The material below includes pictures; leave them out and return only the lines between the line containing "-- axioms: propext" and the line containing "MID\$ & Function", inclusive, word for word.
BEGIN
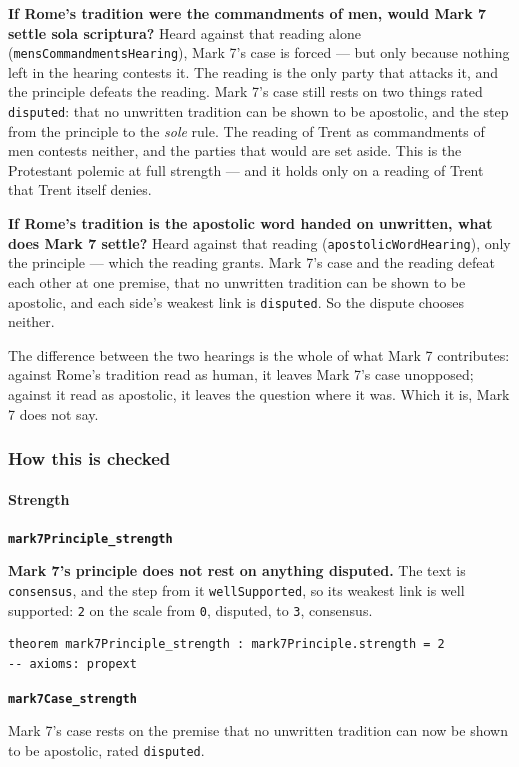 \documentclass[11pt]{article}
\begin{document}
\textbf{If Rome’s tradition were the commandments of men, would Mark 7 settle sola scriptura?} Heard against that reading alone (\texttt{mens\allowbreak{}Commandments\allowbreak{}Hearing}), Mark 7’s case is forced — but only because nothing left in the hearing contests it. The reading is the only party that attacks it, and the principle defeats the reading. Mark 7’s case still rests on two things rated \texttt{disputed}: that no unwritten tradition can be shown to be apostolic, and the step from the principle to the \emph{sole} rule. The reading of Trent as commandments of men contests neither, and the parties that would are set aside. This is the Protestant polemic at full strength — and it holds only on a reading of Trent that Trent itself denies.

\textbf{If Rome’s tradition is the apostolic word handed on unwritten, what does Mark 7 settle?} Heard against that reading (\texttt{apostolic\allowbreak{}Word\allowbreak{}Hearing}), only the principle — which the reading grants. Mark 7’s case and the reading defeat each other at one premise, that no unwritten tradition can be shown to be apostolic, and each side’s weakest link is \texttt{disputed}. So the dispute chooses neither.

The difference between the two hearings is the whole of what Mark 7 contributes: against Rome’s tradition read as human, it leaves Mark 7’s case unopposed; against it read as apostolic, it leaves the question where it was. Which it is, Mark 7 does not say.

\subsubsection*{How this is checked}
\paragraph*{Strength}
\leavevmode\par\nobreak
\par\medskip\noindent\textbf{\texttt{mark7\allowbreak{}Principle\_\allowbreak{}strength}}\par\nobreak\noindent
\textbf{Mark 7’s principle does not rest on anything disputed.} The text is \texttt{consensus}, and the step from it \texttt{well\allowbreak{}Supported}, so its weakest link is well supported: \texttt{2} on the scale from \texttt{0}, disputed, to \texttt{3}, consensus.

{\small\begin{verbatim}
theorem mark7Principle_strength : mark7Principle.strength = 2
-- axioms: propext
\end{verbatim}}
\par\medskip\noindent\textbf{\texttt{mark7\allowbreak{}Case\_\allowbreak{}strength}}\par\nobreak\noindent
Mark 7’s case rests on the premise that no unwritten tradition can now be shown to be apostolic, rated \texttt{disputed}.
\end{document}
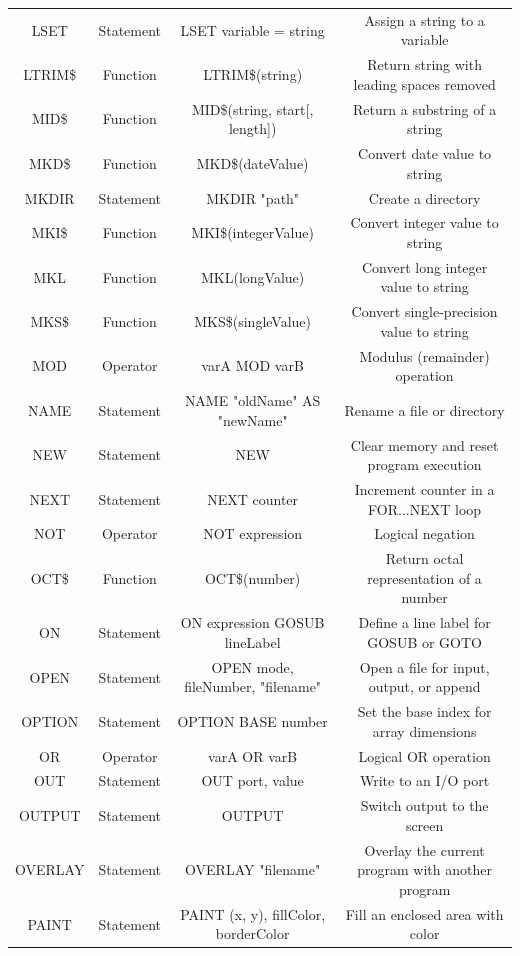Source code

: \documentclass[10pt, reqno]{exam}
\begin{document}
{\begin{longtable}{|c|c|c|c|}
    LSET & Statement & LSET variable = string & Assign a string to a variable \\
    LTRIM\$ & Function & LTRIM\$(string) & Return string with leading spaces removed \\
    MID\$ & Function & MID\$(string, start[, length]) & Return a substring of a string \\
    MKD\$ & Function & MKD\$(dateValue) & Convert date value to string \\
    MKDIR & Statement & MKDIR "path" & Create a directory \\
    MKI\$ & Function & MKI\$(integerValue) & Convert integer value to string \\
    MKL & Function & MKL(longValue) & Convert long integer value to string \\
    MKS\$ & Function & MKS\$(singleValue) & Convert single-precision value to string \\
    MOD & Operator & varA MOD varB & Modulus (remainder) operation \\
    NAME & Statement & NAME "oldName" AS "newName" & Rename a file or directory \\
    NEW & Statement & NEW & Clear memory and reset program execution \\
    NEXT & Statement & NEXT counter & Increment counter in a FOR...NEXT loop \\
    NOT & Operator & NOT expression & Logical negation \\
    OCT\$ & Function & OCT\$(number) & Return octal representation of a number \\
    ON & Statement & ON expression GOSUB lineLabel & Define a line label for GOSUB or GOTO \\
    OPEN & Statement & OPEN mode, fileNumber, "filename" & Open a file for input, output, or append \\
    OPTION & Statement & OPTION BASE number & Set the base index for array dimensions \\
    OR & Operator & varA OR varB & Logical OR operation \\
    OUT & Statement & OUT port, value & Write to an I/O port \\
    OUTPUT & Statement & OUTPUT & Switch output to the screen \\
    OVERLAY & Statement & OVERLAY "filename" & Overlay the current program with another program \\
    PAINT & Statement & PAINT (x, y), fillColor, borderColor & Fill an enclosed area with color \\

\end{longtable}}
\end{document}
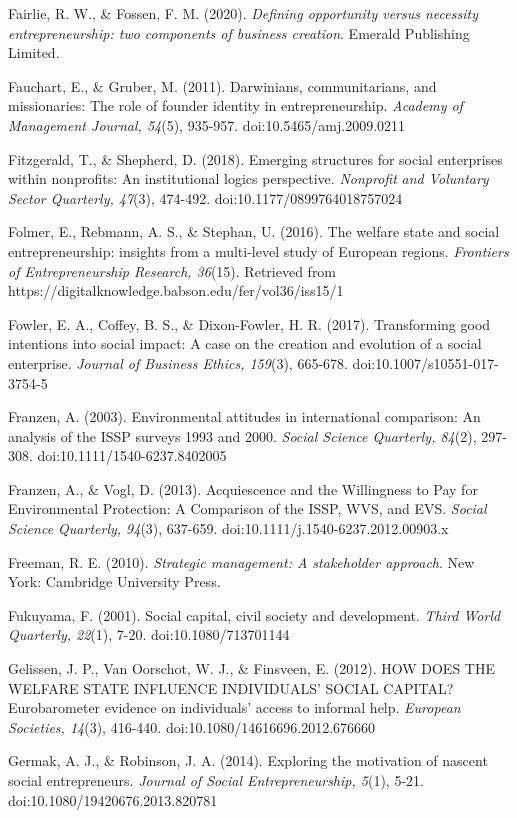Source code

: \documentclass{article}
\begin{document}
Fairlie, R. W., \& Fossen, F. M. (2020). \emph{Defining opportunity versus necessity entrepreneurship: two components of business creation}. Emerald Publishing Limited.

Fauchart, E., \& Gruber, M. (2011). Darwinians, communitarians, and missionaries: The role of founder identity in entrepreneurship. \emph{Academy of Management Journal, 54}(5), 935-957. doi:10.5465/amj.2009.0211

Fitzgerald, T., \& Shepherd, D. (2018). Emerging structures for social enterprises within nonprofits: An institutional logics perspective. \emph{Nonprofit}\emph{ and Voluntary Sector Quarterly, 47}(3), 474-492. doi:10.1177/0899764018757024

Folmer, E., Rebmann, A. S., \& Stephan, U. (2016). The welfare state and social entrepreneurship: insights from a multi-level study of European regions. \emph{Frontiers of Entrepreneurship Research, 36}(15). Retrieved from https://digitalknowledge.babson.edu/fer/vol36/iss15/1

Fowler, E. A., Coffey, B. S., \& Dixon-Fowler, H. R. (2017). Transforming good intentions into social impact: A case on the creation and evolution of a social enterprise. \emph{Journal of Business Ethics, 159}(3), 665-678. doi:10.1007/s10551-017-3754-5

Franzen, A. (2003). Environmental attitudes in international comparison: An analysis of the ISSP surveys 1993 and 2000. \emph{Social Science Quarterly, 84}(2), 297-308. doi:10.1111/1540-6237.8402005

Franzen, A., \& Vogl, D. (2013). Acquiescence and the Willingness to Pay for Environmental Protection: A Comparison of the ISSP, WVS, and EVS. \emph{Social Science Quarterly, 94}(3), 637-659. doi:10.1111/j.1540-6237.2012.00903.x

Freeman, R. E. (2010). \emph{Strategic management: A stakeholder approach}. New York: Cambridge University Press.

Fukuyama, F. (2001). Social capital, civil society and development. \emph{Third World Quarterly, 22}(1), 7-20. doi:10.1080/713701144

Gelissen, J. P., Van Oorschot, W. J., \& Finsveen, E. (2012). HOW DOES THE WELFARE STATE INFLUENCE INDIVIDUALS' SOCIAL CAPITAL? Eurobarometer evidence on individuals' access to informal help. \emph{European Societies, 14}(3), 416-440. doi:10.1080/14616696.2012.676660

Germak, A. J., \& Robinson, J. A. (2014). Exploring the motivation of nascent social entrepreneurs. \emph{Journal of Social Entrepreneurship, 5}(1), 5-21. doi:10.1080/19420676.2013.820781
\end{document}
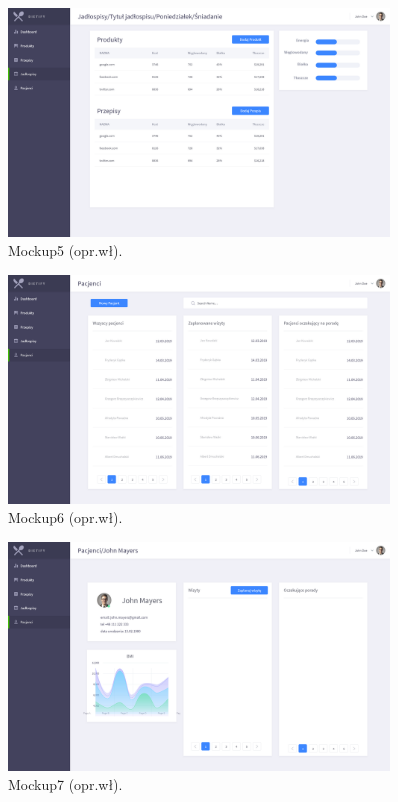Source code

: \begin{minipage}{\textwidth}
    \begin{figure}[H]
        \centering\includegraphics[width=0.9\textwidth]{img/mockups/mockup5.png}
        \caption{Mockup5 (opr.wł).}\label{rysunek:mockup5}
    \end{figure}
\end{minipage}

\begin{minipage}{\textwidth}
    \begin{figure}[H]
        \centering\includegraphics[width=0.9\textwidth]{img/mockups/mockup6.png}
        \caption{Mockup6 (opr.wł).}\label{rysunek:mockup6}
    \end{figure}
\end{minipage}

\begin{minipage}{\textwidth}
    \begin{figure}[H]
        \centering\includegraphics[width=0.9\textwidth]{img/mockups/mockup7.png}
        \caption{Mockup7 (opr.wł).}\label{rysunek:mockup7}
    \end{figure}
\end{minipage}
END
• **Solved exercise**
-- axioms: propext
\end{verbatim}}
\par\medskip\noindent\textbf{\texttt{mark7\allowbreak{}Case\_\allowbreak{}strength}}\par\nobreak\noindent
Mark 7’s case rests on the premise that no unwritten tradition can now be shown to be apostolic, rated \texttt{disputed}.
\end{document}
Source code

: \documentclass[10pt, reqno]{exam}
\begin{document}
{\begin{longtable}{|c|c|c|c|}
    LSET & Statement & LSET variable = string & Assign a string to a variable \\
    LTRIM\$ & Function & LTRIM\$(string) & Return string with leading spaces removed \\
    MID\$ & Function & MID\$(string, start[, length]) & Return a substring of a string \\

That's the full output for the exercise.